Los Angeles Times

BRIDGE

- By Frank Stewart

To start the week, test your opening leads. Do you stick to a table of preferred leads or can you think for yourself? Look at the West cards and auction. Pick a lead against four spades.

The actual West led the king of hearts from his honor sequence. Declarer won and fired back a heart. West then led a trump, and South won and conceded another heart. He won the next trump, ruffed his last heart in dummy, led a club to his queen and drew trumps. He forced out the ace of diamonds and had 10 tricks.

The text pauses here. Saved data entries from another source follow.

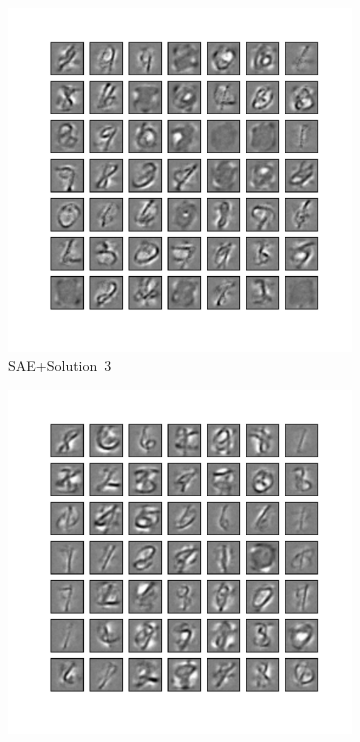 \begin{figure}
\begin{subfigure}[t]{0.4\textwidth}
	\end{subfigure}\\
	\begin{subfigure}[t]{0.4\textwidth}
		\includegraphics[width=\textwidth]{pics_sdlm/41_MNIST_SAE_teach/2_60000_0.pdf}
		\caption{SAE+Solution~3}
	\end{subfigure}
	\begin{subfigure}[t]{0.4\textwidth}
		\includegraphics[width=\textwidth]{pics_sdlm/43_MNIST_SAE_all/2_60000_0.pdf}

\end{subfigure}
\end{figure}
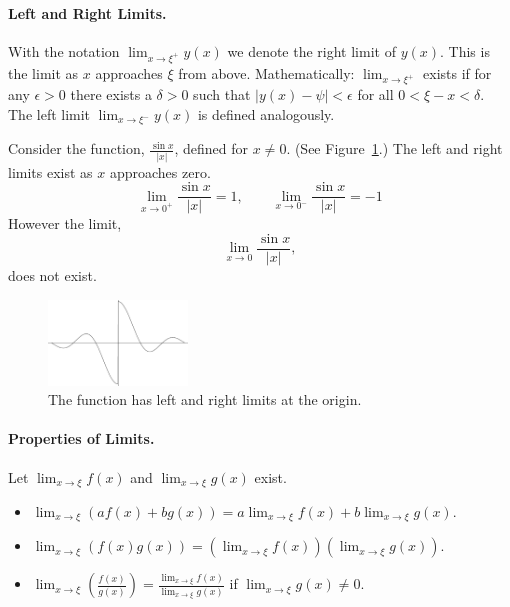 \paragraph{Left and Right Limits.}
With the notation $\lim_{x \to \xi^+} y(x)$ we denote the right limit of 
$y(x)$.  This is the limit as $x$ approaches $\xi$ from above.  
Mathematically: $\lim_{x \to \xi^+}$ exists if for any $\epsilon > 0$ 
there exists a $\delta > 0$ such that $|y(x) - \psi| < \epsilon$ for all 
$0 < \xi - x < \delta$.  The left limit $\lim_{x \to \xi^-} y(x)$ is 
defined analogously.



\begin{Example}
  Consider the function, $\frac{\sin x}{|x|}$, defined for $x \neq 0$.  
  (See Figure~\ref{sinxabsx}.)
  The left and right limits exist as $x$ approaches zero.
  \[
  \lim_{x \to 0^+} \frac{\sin x}{|x|} = 1, \qquad
  \lim_{x \to 0^-} \frac{\sin x}{|x|} = -1 
  \]
  However the limit, 
  \[
  \lim_{x \to 0} \frac{\sin x}{|x|},
  \]
  does not exist.
  \begin{figure}[h!]
    \begin{center}
      \includegraphics[width=0.33\textwidth]{calculus/differential/sinxabsx}
    \end{center}
    \caption{The function has left and right limits at the origin.}
    \label{sinxabsx}
  \end{figure}
\end{Example}







\paragraph{Properties of Limits.}
Let $\displaystyle \lim_{x \to \xi} f(x)$ and $\displaystyle \lim_{x \to \xi} g(x)$ 
exist.
\begin{itemize}
\item
  $\displaystyle 
  \lim_{x \to \xi} \left( a f(x) + b g(x) \right)
  = a \lim_{x \to \xi} f(x) + b \lim_{x \to \xi} g(x)
  $.
\item
  $\displaystyle 
  \lim_{x \to \xi} \left( f(x) g(x) \right)
  = \left(\lim_{x \to \xi} f(x) \right) \left( \lim_{x \to \xi} g(x) \right)
  $.
\item
  $\displaystyle 
  \lim_{x \to \xi} \left( \frac{f(x)}{g(x)} \right)
  = \frac{\lim_{x \to \xi} f(x)}{\lim_{x \to \xi} g(x)}
  $ 
  if 
  $\displaystyle 
  \lim_{x \to \xi} g(x) \neq 0
  $.
\end{itemize}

Dummy had shown a weak hand with spade tolerance; probably the only way declarer could use dummy was to ruff a heart. And West knew that South had losing hearts.

A trump lead makes a two-trick difference. West can get back in to lead two more trumps, and South can neither ruff his fourth heart nor reach dummy to take the club finesse.

When you pick an opening lead, imagine how declarer will play the hand. Plan your defense accordingl­y.

Question: You hold: ♠ 105 2 ♥ KQJ9 ♦ A98 ♣ J 7 5. Your partner opens one diamond, you respond one heart, he bids one spade. Now what?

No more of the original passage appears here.